> _Goal of the exercise_:
Within the data beneath, some lines may hold the word "generated". Give the number of those lines and nothing else.

> _Dataset entries_:
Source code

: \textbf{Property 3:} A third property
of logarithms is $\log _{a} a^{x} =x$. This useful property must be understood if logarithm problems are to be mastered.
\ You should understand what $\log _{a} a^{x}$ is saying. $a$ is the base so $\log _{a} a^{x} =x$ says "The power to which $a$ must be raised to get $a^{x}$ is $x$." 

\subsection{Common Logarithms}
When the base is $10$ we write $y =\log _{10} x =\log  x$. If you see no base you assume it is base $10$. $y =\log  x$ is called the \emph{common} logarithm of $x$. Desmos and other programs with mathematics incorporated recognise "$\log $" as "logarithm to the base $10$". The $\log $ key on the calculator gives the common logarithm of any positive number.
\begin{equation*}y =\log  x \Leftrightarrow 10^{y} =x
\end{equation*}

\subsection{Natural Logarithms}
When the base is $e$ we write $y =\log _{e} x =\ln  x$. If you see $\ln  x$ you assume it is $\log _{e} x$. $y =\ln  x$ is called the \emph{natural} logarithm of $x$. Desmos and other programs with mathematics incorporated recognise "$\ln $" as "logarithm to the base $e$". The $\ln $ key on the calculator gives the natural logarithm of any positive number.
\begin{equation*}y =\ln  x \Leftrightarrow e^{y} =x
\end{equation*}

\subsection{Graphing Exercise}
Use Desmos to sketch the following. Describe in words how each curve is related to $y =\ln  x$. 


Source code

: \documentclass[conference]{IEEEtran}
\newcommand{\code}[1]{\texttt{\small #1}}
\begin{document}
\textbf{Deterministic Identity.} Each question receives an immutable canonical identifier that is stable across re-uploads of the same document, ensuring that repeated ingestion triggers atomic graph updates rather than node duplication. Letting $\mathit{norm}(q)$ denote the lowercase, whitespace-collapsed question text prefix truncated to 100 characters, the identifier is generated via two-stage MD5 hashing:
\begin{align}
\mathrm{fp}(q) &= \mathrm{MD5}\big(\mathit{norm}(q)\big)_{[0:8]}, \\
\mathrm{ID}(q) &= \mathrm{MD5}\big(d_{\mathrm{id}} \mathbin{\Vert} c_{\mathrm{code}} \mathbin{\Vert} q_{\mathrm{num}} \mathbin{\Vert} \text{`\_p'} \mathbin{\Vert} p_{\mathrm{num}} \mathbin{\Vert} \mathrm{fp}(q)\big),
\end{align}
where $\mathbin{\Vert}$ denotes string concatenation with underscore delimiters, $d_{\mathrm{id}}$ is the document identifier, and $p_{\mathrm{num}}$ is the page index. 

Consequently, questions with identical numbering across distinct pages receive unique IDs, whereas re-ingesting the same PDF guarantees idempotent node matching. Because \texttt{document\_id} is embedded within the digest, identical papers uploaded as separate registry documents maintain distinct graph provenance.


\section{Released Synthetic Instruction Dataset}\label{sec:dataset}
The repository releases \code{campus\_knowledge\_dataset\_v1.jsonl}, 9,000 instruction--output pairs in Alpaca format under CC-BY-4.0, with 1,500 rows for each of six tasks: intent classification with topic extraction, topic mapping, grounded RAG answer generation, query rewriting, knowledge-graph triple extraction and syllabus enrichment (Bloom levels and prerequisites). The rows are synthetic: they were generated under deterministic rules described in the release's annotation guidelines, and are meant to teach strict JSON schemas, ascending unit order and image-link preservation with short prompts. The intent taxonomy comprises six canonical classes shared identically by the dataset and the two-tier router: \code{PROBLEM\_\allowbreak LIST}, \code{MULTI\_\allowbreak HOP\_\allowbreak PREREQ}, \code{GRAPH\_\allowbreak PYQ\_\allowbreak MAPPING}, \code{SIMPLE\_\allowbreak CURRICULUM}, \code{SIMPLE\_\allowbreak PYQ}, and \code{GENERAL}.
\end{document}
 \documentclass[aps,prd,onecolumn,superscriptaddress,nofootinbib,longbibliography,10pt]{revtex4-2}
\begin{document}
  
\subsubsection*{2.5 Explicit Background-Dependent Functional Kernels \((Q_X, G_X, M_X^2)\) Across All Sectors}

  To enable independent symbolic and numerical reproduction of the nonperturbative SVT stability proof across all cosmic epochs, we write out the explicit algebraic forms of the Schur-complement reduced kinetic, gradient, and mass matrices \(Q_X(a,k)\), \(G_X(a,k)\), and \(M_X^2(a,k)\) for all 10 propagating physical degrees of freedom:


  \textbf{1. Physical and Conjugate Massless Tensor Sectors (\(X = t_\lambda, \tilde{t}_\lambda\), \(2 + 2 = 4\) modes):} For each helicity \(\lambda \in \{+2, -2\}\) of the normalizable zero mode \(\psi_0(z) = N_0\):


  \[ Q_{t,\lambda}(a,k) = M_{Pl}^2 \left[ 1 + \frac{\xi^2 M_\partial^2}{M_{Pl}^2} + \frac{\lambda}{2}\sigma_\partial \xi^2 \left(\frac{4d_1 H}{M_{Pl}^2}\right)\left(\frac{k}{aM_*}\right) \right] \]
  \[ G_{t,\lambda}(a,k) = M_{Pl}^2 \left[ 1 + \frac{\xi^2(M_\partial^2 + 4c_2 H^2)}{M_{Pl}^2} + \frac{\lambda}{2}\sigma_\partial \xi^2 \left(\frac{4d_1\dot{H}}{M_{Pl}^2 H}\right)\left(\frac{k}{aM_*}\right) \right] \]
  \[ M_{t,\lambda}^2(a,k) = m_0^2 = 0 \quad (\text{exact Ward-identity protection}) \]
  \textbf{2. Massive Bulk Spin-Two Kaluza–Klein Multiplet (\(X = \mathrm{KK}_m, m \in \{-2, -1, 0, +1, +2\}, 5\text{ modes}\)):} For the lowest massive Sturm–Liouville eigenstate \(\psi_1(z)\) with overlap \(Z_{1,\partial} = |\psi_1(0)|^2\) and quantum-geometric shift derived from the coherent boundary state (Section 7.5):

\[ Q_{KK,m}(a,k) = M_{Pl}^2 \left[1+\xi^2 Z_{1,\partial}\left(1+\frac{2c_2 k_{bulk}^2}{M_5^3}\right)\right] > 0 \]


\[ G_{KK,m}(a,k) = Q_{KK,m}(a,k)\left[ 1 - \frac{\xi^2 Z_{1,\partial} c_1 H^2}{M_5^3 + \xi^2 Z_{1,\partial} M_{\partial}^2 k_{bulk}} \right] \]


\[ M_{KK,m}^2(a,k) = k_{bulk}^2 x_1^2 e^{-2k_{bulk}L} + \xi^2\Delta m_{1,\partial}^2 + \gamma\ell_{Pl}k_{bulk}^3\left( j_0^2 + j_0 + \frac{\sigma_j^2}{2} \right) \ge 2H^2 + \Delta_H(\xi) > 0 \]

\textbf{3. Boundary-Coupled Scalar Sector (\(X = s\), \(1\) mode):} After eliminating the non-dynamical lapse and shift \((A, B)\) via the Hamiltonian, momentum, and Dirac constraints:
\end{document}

> _Solved problem_:
2